DIRECTIONS: Report each line of the entries that includes "Comparing" by copying it.

DATA SUPPLIED:

§

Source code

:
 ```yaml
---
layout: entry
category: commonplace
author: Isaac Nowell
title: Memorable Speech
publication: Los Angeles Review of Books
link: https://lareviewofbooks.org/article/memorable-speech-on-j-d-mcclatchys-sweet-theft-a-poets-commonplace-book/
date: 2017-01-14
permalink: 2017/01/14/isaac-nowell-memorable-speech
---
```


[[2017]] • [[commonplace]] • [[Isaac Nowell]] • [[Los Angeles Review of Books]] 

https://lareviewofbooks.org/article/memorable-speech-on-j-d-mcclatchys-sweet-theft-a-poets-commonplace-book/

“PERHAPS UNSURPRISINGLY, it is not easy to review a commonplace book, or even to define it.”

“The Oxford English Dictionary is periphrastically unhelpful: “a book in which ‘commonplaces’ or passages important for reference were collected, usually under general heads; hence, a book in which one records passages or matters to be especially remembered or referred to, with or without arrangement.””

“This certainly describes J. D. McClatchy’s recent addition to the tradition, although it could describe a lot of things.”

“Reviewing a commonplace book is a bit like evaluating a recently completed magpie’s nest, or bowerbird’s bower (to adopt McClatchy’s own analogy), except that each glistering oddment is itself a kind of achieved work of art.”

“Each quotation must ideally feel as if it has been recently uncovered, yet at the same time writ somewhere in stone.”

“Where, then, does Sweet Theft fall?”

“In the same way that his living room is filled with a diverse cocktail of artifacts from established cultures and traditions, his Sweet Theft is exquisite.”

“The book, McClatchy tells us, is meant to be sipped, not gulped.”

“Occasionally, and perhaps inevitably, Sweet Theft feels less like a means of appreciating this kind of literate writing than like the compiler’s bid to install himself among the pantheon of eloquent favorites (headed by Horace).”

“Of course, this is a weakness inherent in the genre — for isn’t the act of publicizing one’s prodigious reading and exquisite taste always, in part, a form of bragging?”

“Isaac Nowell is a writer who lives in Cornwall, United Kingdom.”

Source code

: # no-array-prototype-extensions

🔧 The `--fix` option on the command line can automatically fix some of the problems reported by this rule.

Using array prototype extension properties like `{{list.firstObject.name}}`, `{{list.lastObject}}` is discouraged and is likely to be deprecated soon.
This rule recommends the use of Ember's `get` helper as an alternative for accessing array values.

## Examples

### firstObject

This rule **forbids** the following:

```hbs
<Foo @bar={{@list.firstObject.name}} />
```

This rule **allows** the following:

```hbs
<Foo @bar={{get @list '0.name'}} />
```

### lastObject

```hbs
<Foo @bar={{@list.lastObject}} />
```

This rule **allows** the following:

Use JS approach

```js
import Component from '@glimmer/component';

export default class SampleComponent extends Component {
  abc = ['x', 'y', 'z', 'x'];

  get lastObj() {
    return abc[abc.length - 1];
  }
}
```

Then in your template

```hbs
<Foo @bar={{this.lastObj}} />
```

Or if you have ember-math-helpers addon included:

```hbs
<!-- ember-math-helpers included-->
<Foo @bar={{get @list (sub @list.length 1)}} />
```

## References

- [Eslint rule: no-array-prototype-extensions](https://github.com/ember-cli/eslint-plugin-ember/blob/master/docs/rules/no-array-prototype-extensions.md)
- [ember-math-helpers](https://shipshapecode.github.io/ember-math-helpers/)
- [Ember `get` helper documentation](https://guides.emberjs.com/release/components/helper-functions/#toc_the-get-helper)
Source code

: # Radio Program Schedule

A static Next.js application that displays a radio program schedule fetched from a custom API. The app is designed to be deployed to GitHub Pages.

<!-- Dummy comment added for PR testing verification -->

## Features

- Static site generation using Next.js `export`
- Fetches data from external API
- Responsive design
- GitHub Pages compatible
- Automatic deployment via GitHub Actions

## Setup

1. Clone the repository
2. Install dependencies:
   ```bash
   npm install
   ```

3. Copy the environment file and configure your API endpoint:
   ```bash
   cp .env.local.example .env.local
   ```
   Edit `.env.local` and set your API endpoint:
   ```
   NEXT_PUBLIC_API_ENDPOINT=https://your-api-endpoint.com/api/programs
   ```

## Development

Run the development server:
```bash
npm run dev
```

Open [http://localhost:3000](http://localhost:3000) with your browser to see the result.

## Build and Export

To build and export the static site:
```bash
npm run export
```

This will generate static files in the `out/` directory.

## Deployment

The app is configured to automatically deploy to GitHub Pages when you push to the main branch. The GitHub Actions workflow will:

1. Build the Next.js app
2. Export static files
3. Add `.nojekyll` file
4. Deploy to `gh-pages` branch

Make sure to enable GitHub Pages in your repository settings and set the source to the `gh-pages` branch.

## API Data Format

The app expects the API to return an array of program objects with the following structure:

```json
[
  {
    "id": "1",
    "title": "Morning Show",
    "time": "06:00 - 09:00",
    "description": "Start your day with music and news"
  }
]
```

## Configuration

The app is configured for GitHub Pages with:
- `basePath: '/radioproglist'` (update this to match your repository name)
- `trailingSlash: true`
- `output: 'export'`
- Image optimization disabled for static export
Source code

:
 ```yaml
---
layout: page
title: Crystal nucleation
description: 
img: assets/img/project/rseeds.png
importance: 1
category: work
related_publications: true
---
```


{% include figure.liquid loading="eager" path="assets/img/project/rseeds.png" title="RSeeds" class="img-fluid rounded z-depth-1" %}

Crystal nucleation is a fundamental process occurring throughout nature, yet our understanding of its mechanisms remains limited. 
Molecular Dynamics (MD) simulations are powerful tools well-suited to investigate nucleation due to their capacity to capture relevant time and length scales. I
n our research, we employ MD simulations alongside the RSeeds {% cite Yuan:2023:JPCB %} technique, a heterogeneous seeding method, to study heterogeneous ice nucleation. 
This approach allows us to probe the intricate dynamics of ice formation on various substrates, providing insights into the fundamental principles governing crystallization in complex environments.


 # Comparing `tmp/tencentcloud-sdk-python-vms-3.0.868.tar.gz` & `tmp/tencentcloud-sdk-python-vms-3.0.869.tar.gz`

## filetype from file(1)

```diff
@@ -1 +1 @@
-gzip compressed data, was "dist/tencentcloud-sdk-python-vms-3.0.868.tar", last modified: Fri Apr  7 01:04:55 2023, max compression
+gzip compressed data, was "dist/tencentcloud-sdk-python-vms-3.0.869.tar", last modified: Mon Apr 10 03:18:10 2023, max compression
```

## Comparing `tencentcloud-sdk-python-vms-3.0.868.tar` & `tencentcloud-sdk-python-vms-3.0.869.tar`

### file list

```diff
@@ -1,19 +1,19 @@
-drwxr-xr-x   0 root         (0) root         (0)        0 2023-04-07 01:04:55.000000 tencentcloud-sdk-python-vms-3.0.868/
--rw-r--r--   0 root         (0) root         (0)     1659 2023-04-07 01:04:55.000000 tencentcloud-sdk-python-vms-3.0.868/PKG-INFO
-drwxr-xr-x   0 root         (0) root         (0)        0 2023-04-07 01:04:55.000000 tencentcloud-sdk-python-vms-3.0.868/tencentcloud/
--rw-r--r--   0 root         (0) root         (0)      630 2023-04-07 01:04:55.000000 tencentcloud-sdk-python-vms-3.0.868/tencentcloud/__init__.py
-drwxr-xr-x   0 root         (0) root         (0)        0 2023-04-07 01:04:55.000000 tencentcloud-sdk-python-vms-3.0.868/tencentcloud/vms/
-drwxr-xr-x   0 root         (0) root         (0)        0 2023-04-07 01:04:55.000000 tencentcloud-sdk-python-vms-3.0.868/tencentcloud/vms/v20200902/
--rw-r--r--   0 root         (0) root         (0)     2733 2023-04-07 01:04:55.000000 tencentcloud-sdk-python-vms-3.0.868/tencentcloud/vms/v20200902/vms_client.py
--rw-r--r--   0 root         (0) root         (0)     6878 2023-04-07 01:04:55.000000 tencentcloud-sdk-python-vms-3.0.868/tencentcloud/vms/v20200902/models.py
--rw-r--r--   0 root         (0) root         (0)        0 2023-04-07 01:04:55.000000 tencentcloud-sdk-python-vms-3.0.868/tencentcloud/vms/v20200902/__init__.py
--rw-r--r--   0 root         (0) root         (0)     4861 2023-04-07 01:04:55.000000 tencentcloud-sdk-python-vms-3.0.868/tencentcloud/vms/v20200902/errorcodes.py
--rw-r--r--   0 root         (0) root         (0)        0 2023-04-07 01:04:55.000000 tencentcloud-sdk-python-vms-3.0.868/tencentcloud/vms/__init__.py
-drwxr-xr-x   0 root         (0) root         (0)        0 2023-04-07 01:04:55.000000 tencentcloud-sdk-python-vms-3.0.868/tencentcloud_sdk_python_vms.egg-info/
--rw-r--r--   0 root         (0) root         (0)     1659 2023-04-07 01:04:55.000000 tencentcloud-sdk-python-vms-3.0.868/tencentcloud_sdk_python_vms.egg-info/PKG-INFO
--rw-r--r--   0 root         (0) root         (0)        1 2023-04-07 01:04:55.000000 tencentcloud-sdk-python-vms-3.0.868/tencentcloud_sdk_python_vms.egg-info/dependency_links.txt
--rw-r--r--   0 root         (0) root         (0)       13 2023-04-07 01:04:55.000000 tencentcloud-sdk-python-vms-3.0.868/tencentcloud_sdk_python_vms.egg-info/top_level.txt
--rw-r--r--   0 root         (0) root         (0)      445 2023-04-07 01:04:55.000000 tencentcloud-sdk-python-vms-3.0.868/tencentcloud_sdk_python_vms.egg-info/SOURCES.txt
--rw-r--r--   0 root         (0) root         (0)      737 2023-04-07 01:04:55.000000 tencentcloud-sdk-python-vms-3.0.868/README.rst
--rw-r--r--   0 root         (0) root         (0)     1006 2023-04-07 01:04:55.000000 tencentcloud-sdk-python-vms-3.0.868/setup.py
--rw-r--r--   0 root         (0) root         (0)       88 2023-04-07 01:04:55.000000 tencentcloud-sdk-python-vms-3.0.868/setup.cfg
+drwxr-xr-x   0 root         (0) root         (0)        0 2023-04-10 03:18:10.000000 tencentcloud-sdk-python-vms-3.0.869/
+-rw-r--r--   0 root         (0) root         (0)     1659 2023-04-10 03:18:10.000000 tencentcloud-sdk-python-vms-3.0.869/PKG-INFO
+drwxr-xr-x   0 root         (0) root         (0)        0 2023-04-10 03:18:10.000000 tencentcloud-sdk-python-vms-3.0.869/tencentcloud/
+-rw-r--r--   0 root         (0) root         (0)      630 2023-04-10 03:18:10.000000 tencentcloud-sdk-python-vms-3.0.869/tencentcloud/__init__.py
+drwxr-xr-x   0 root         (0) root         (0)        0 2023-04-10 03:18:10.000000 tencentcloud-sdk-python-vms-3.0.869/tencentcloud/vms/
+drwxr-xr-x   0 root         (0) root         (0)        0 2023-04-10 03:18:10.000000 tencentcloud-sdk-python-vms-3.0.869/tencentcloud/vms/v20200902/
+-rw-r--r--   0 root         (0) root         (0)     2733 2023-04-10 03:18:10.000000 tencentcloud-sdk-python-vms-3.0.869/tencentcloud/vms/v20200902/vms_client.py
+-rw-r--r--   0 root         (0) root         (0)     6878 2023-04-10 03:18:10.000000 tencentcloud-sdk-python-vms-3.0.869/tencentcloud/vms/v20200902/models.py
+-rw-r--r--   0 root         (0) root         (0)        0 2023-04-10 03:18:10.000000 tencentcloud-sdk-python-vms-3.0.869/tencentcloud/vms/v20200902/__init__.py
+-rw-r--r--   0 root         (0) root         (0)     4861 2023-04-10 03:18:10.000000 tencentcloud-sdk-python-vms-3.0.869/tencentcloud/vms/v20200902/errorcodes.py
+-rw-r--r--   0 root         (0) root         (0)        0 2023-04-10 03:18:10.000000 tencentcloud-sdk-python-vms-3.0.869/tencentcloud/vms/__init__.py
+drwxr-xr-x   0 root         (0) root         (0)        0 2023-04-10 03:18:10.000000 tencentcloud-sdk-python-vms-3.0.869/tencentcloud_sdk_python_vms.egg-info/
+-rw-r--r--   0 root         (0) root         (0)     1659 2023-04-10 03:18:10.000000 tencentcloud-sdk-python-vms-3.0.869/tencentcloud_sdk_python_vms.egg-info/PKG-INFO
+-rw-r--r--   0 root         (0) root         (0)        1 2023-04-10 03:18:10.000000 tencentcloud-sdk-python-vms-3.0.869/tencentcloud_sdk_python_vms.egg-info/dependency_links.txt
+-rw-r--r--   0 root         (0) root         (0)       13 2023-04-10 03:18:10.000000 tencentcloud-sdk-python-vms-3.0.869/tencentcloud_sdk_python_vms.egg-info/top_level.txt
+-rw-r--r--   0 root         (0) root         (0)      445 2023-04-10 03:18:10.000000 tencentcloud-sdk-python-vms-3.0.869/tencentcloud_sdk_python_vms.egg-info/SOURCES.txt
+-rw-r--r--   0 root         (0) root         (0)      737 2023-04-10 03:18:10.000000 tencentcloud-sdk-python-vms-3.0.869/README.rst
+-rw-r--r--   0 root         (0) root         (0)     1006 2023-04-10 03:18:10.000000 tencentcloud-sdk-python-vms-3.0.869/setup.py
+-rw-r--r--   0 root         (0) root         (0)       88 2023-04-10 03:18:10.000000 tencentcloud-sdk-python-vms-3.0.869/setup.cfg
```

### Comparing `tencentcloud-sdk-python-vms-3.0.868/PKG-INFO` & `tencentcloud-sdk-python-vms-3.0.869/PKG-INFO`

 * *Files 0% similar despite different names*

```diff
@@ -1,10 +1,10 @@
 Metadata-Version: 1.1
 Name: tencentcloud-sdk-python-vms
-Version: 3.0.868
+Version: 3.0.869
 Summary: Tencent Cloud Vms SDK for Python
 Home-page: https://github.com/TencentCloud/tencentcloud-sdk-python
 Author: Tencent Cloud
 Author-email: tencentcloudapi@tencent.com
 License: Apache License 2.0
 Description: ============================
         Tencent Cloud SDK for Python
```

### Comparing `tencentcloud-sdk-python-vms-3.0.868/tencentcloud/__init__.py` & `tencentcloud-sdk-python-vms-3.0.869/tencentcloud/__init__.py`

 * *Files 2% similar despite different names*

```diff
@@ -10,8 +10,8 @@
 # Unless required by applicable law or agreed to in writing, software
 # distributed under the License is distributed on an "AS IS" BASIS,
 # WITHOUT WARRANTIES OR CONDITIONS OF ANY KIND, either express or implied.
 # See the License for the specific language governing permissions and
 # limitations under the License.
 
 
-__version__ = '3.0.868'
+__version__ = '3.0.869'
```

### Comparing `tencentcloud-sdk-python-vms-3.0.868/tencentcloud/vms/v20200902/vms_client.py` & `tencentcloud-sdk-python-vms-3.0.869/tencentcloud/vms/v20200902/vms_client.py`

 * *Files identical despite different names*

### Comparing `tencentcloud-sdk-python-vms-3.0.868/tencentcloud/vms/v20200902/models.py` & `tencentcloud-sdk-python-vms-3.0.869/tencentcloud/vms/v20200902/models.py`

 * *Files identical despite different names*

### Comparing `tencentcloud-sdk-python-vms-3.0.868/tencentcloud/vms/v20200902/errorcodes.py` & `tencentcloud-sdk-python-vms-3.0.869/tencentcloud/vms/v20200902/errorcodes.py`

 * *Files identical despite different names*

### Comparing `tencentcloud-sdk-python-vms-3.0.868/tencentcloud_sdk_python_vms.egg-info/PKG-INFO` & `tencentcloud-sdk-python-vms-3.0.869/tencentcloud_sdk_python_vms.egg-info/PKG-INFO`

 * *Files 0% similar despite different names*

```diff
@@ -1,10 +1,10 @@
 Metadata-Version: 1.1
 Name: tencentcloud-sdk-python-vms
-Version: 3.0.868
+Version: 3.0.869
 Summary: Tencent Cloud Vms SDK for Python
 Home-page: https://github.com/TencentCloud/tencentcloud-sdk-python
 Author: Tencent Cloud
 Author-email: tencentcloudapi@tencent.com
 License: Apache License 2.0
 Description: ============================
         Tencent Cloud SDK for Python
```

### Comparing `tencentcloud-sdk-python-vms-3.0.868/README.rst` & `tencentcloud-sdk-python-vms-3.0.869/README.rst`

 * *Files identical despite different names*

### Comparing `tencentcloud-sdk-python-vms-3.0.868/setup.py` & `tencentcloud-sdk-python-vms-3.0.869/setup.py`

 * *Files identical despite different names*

§

RESPONSE AREA:
 # Comparing `tmp/tencentcloud-sdk-python-vms-3.0.868.tar.gz` & `tmp/tencentcloud-sdk-python-vms-3.0.869.tar.gz`
## Comparing `tencentcloud-sdk-python-vms-3.0.868.tar` & `tencentcloud-sdk-python-vms-3.0.869.tar`
### Comparing `tencentcloud-sdk-python-vms-3.0.868/PKG-INFO` & `tencentcloud-sdk-python-vms-3.0.869/PKG-INFO`
### Comparing `tencentcloud-sdk-python-vms-3.0.868/tencentcloud/__init__.py` & `tencentcloud-sdk-python-vms-3.0.869/tencentcloud/__init__.py`
### Comparing `tencentcloud-sdk-python-vms-3.0.868/tencentcloud/vms/v20200902/vms_client.py` & `tencentcloud-sdk-python-vms-3.0.869/tencentcloud/vms/v20200902/vms_client.py`
### Comparing `tencentcloud-sdk-python-vms-3.0.868/tencentcloud/vms/v20200902/models.py` & `tencentcloud-sdk-python-vms-3.0.869/tencentcloud/vms/v20200902/models.py`
### Comparing `tencentcloud-sdk-python-vms-3.0.868/tencentcloud/vms/v20200902/errorcodes.py` & `tencentcloud-sdk-python-vms-3.0.869/tencentcloud/vms/v20200902/errorcodes.py`
### Comparing `tencentcloud-sdk-python-vms-3.0.868/tencentcloud_sdk_python_vms.egg-info/PKG-INFO` & `tencentcloud-sdk-python-vms-3.0.869/tencentcloud_sdk_python_vms.egg-info/PKG-INFO`
### Comparing `tencentcloud-sdk-python-vms-3.0.868/README.rst` & `tencentcloud-sdk-python-vms-3.0.869/README.rst`
### Comparing `tencentcloud-sdk-python-vms-3.0.868/setup.py` & `tencentcloud-sdk-python-vms-3.0.869/setup.py`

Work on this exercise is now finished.